From the first line of the material to the line containing "- cumtime：表示该函", inclusive, write out each line exactly, leaving out the pictures.

→ Given data
····················
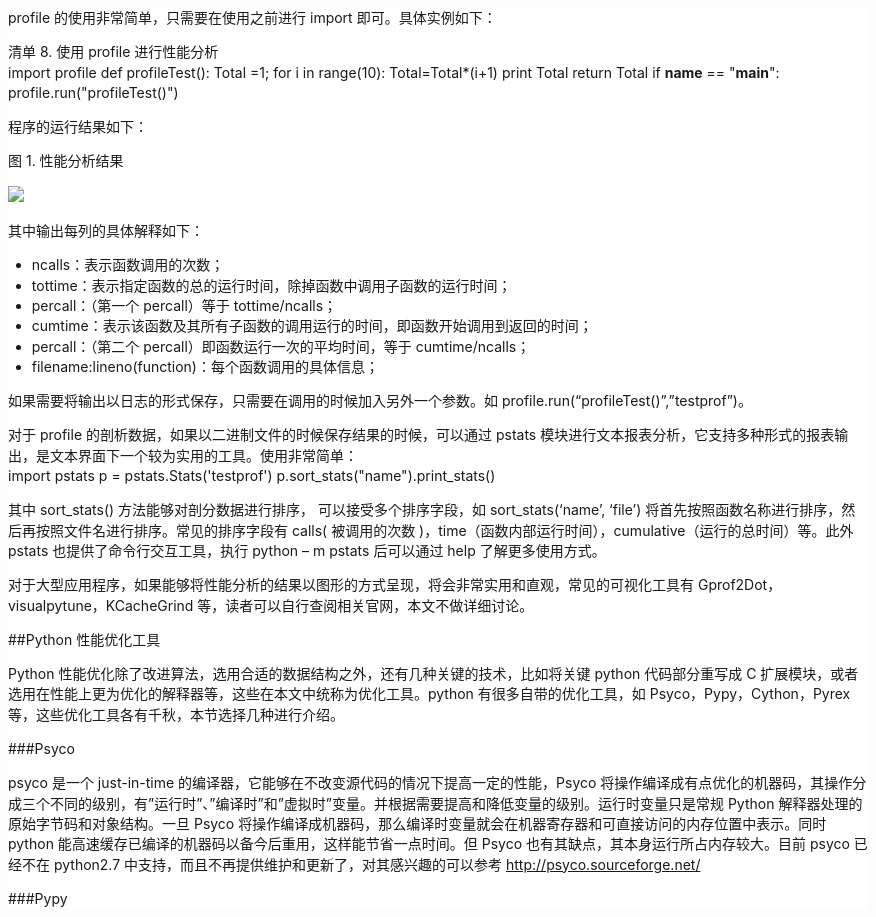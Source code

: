 profile 的使用非常简单，只需要在使用之前进行 import 即可。具体实例如下：

清单 8. 使用 profile 进行性能分析
​	
    import profile
    def profileTest():
        Total =1;
        for i in range(10):
            Total=Total*(i+1)
            print Total
        return Total
    if __name__ == "__main__":
        profile.run("profileTest()")

程序的运行结果如下：

图 1. 性能分析结果

![](../Pictures/python2.png)

其中输出每列的具体解释如下：

- ncalls：表示函数调用的次数；
- tottime：表示指定函数的总的运行时间，除掉函数中调用子函数的运行时间；
- percall：（第一个 percall）等于 tottime/ncalls；
- cumtime：表示该函数及其所有子函数的调用运行的时间，即函数开始调用到返回的时间；
- percall：（第二个 percall）即函数运行一次的平均时间，等于 cumtime/ncalls；
- filename:lineno(function)：每个函数调用的具体信息；

如果需要将输出以日志的形式保存，只需要在调用的时候加入另外一个参数。如 profile.run(“profileTest()”,”testprof”)。

对于 profile 的剖析数据，如果以二进制文件的时候保存结果的时候，可以通过 pstats 模块进行文本报表分析，它支持多种形式的报表输出，是文本界面下一个较为实用的工具。使用非常简单：
​	
    import pstats
    p = pstats.Stats('testprof')
    p.sort_stats("name").print_stats()

其中 sort_stats() 方法能够对剖分数据进行排序， 可以接受多个排序字段，如 sort_stats(‘name’, ‘file’) 将首先按照函数名称进行排序，然后再按照文件名进行排序。常见的排序字段有 calls( 被调用的次数 )，time（函数内部运行时间），cumulative（运行的总时间）等。此外 pstats 也提供了命令行交互工具，执行 python – m pstats 后可以通过 help 了解更多使用方式。

对于大型应用程序，如果能够将性能分析的结果以图形的方式呈现，将会非常实用和直观，常见的可视化工具有 Gprof2Dot，visualpytune，KCacheGrind 等，读者可以自行查阅相关官网，本文不做详细讨论。

##Python 性能优化工具

Python 性能优化除了改进算法，选用合适的数据结构之外，还有几种关键的技术，比如将关键 python 代码部分重写成 C 扩展模块，或者选用在性能上更为优化的解释器等，这些在本文中统称为优化工具。python 有很多自带的优化工具，如 Psyco，Pypy，Cython，Pyrex 等，这些优化工具各有千秋，本节选择几种进行介绍。

###Psyco

psyco 是一个 just-in-time 的编译器，它能够在不改变源代码的情况下提高一定的性能，Psyco 将操作编译成有点优化的机器码，其操作分成三个不同的级别，有”运行时”、”编译时”和”虚拟时”变量。并根据需要提高和降低变量的级别。运行时变量只是常规 Python 解释器处理的原始字节码和对象结构。一旦 Psyco 将操作编译成机器码，那么编译时变量就会在机器寄存器和可直接访问的内存位置中表示。同时 python 能高速缓存已编译的机器码以备今后重用，这样能节省一点时间。但 Psyco 也有其缺点，其本身运行所占内存较大。目前 psyco 已经不在 python2.7 中支持，而且不再提供维护和更新了，对其感兴趣的可以参考 http://psyco.sourceforge.net/

###Pypy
····················
→ The answer
Source code

: profile 的使用非常简单，只需要在使用之前进行 import 即可。具体实例如下：

清单 8. 使用 profile 进行性能分析
​	
    import profile
    def profileTest():
        Total =1;
        for i in range(10):
            Total=Total*(i+1)
            print Total
        return Total
    if __name__ == "__main__":
        profile.run("profileTest()")

程序的运行结果如下：

图 1. 性能分析结果

![](../Pictures/python2.png)

其中输出每列的具体解释如下：

- ncalls：表示函数调用的次数；
- tottime：表示指定函数的总的运行时间，除掉函数中调用子函数的运行时间；
- percall：（第一个 percall）等于 tottime/ncalls；
- cumtime：表示该函数及其所有子函数的调用运行的时间，即函数开始调用到返回的时间；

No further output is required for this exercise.